- _GIVEN ENTRIES_
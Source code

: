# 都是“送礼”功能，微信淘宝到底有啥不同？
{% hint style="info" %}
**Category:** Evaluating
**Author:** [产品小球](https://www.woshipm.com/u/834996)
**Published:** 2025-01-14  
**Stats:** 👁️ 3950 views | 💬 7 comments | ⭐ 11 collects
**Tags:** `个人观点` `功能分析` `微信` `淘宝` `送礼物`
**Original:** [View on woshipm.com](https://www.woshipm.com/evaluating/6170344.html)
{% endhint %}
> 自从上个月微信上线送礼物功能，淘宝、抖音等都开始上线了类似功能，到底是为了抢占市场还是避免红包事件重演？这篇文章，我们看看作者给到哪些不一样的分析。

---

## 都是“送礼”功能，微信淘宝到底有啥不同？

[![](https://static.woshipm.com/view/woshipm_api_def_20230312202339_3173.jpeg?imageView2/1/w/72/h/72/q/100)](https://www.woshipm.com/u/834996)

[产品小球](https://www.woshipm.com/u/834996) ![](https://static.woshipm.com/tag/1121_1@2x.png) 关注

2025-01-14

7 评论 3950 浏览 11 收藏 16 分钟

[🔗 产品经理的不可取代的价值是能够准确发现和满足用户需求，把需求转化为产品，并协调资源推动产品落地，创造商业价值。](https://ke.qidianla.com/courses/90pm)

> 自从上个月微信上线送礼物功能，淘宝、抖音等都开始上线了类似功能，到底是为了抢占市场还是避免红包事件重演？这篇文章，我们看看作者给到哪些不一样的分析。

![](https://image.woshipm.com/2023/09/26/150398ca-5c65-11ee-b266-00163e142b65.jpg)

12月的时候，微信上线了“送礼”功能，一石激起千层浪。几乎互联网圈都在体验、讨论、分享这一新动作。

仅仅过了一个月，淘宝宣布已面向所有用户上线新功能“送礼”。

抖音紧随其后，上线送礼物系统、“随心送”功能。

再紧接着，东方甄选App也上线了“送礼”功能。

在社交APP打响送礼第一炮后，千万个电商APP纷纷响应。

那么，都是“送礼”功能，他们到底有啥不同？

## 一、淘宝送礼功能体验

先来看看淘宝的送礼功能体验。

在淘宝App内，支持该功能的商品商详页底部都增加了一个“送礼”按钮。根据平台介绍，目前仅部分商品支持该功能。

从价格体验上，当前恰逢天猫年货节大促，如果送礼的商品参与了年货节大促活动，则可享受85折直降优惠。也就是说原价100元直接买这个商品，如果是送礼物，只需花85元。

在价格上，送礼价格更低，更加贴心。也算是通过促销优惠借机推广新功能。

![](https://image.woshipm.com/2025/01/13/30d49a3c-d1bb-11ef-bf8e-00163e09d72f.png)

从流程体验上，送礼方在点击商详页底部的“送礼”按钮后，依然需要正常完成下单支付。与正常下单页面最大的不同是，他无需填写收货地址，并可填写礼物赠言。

- _PROBLEM STATEMENT_
Tally the lines above that include "产品小球", and reply with only the tally.

- _ANSWER TO THE EXERCISE_
2